My current research spans several projects and topics at the moments, as I am simultaneously working on a paper examining the reconfiguration of rental housing in Berlin through digital platforms, focusing on their infrastructures and speculative roles, especially through automation processes. And, I am working on a new paper project on bio-technological experimentation, libertarian governance, and the distortion of health and urbanisation.
2. What fascinates you about Liberal Arts & Sciences and how does your stay at ILAS enrich your research?
What fascinates me about the Institute of Liberal Arts & Sciences is its knowledge and habitus infrastructure, which brings together genuinely different perspectives and intellectual circles, making interdisciplinarity a lived practice of research rather than a rhetorical claim. For my work in critical and feminist digital geography, this means engaging with scholars who approach digitalisation, society, and power from distinct disciplinary and positional standpoints, enabling me to see my research objects differently and to challenge my established-felt modes of thinking. Also, it is the first time in my academic career that my scope of research is shifting from the grassroots and urban scale to a planetary scale, whatever “planetary” could mean. Still, for me, this is something beyond the territorial and epistemic grounds I have so far worked within.
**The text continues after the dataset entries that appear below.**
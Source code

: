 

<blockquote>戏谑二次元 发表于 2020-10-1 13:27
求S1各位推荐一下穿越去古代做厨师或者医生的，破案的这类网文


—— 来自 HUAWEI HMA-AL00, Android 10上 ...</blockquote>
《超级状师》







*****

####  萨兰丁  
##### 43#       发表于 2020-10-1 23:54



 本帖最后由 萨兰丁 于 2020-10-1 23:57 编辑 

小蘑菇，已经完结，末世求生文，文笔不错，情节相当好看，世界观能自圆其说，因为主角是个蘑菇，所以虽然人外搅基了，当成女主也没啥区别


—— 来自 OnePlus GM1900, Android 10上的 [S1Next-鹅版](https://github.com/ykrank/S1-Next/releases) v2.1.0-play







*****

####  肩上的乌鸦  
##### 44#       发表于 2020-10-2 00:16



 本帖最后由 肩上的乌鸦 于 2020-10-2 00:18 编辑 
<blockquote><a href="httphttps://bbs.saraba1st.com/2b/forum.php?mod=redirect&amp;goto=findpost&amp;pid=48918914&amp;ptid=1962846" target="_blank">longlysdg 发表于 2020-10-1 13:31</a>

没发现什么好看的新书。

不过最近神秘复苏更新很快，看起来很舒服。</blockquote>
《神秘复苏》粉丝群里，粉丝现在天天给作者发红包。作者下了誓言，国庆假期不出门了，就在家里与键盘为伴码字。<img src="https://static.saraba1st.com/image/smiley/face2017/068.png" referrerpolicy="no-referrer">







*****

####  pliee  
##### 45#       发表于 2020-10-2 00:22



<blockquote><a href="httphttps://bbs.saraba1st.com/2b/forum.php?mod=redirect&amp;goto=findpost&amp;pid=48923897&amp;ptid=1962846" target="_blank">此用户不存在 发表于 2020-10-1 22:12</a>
3. What projects do you have planned for your time at ILAS?
Alongside drafting a proposal for a DFG Research Training Group (Graduiertenkolleg), we are planning for launching a lecture series on planetary health from the perspectives of the arts and humanities, aiming to open up critical and interdisciplinary conversations beyond scientific and anthropocentric framings, from the history of cybernetics to planetary experiments, climate justice, and so on.